→ Problem
Print, exactly as given, each line of the data from the line containing "or phosphate dipping" up to and including its last line.

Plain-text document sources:
====

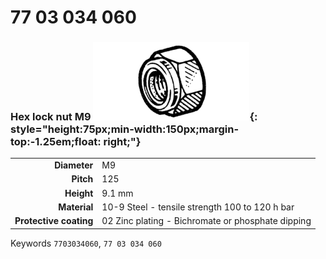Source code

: # 77 03 034 060

### Hex lock nut M9 ![](../assets/images/parts/hex_brake_bolt.png){: style="height:75px;min-width:150px;margin-top:-1.25em;float: right;"}

|   |   |
|---:|---|
**Diameter** | M9
**Pitch** |125
**Height** |9.1 mm
**Material** | 10-9 Steel - tensile strength 100 to 120 h bar
**Protective coating** | 02 Zinc plating - Bichromate or phosphate dipping

Keywords `7703034060`, `77 03 034 060`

====

→ Answer to this exercise
**Protective coating** | 02 Zinc plating - Bichromate or phosphate dipping

Keywords `7703034060`, `77 03 034 060`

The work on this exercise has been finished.